▶ [Task directions]: Every line in the data below from the one containing "- if the veriosn" down to the one containing "# You will then", both included, must be retyped exactly; no other line is to appear.

▶ [Supplied data]:

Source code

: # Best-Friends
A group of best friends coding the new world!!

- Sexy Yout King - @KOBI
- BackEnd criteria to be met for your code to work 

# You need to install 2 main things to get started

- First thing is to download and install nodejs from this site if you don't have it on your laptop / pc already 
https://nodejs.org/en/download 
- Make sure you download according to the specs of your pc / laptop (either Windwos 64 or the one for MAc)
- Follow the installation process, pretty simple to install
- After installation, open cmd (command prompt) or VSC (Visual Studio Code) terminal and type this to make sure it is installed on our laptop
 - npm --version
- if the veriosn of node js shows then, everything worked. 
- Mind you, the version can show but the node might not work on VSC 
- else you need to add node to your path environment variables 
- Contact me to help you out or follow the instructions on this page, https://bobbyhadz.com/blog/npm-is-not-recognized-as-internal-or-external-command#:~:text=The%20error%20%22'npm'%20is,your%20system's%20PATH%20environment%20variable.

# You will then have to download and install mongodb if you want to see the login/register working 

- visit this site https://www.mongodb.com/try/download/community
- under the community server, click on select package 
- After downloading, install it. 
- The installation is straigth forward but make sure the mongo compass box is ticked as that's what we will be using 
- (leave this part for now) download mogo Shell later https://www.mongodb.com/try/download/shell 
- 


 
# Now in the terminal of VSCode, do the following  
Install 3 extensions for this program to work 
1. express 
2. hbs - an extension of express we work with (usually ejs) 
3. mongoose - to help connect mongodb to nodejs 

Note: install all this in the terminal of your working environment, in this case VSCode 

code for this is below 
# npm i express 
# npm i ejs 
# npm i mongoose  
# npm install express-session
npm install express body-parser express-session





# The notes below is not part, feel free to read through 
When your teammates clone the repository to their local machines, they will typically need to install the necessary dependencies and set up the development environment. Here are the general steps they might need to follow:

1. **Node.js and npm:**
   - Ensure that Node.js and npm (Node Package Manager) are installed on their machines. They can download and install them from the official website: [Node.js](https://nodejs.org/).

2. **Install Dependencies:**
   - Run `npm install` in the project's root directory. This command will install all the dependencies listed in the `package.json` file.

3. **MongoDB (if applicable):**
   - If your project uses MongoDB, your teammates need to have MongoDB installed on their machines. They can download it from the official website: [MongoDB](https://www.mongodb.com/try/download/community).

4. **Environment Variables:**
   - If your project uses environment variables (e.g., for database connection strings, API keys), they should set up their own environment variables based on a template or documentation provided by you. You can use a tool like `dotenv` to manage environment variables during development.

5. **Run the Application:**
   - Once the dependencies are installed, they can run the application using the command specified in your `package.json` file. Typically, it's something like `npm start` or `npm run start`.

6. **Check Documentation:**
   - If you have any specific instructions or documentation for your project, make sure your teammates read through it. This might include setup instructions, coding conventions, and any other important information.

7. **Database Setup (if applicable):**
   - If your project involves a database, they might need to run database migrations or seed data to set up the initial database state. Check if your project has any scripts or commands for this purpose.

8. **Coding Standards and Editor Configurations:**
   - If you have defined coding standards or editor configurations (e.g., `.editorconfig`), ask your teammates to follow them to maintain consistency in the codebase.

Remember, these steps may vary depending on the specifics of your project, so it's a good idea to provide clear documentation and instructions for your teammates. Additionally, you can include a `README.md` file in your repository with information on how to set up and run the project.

▶ [Task response]:
- if the veriosn of node js shows then, everything worked. 
- Mind you, the version can show but the node might not work on VSC 
- else you need to add node to your path environment variables 
- Contact me to help you out or follow the instructions on this page, https://bobbyhadz.com/blog/npm-is-not-recognized-as-internal-or-external-command#:~:text=The%20error%20%22'npm'%20is,your%20system's%20PATH%20environment%20variable.

# You will then have to download and install mongodb if you want to see the login/register working 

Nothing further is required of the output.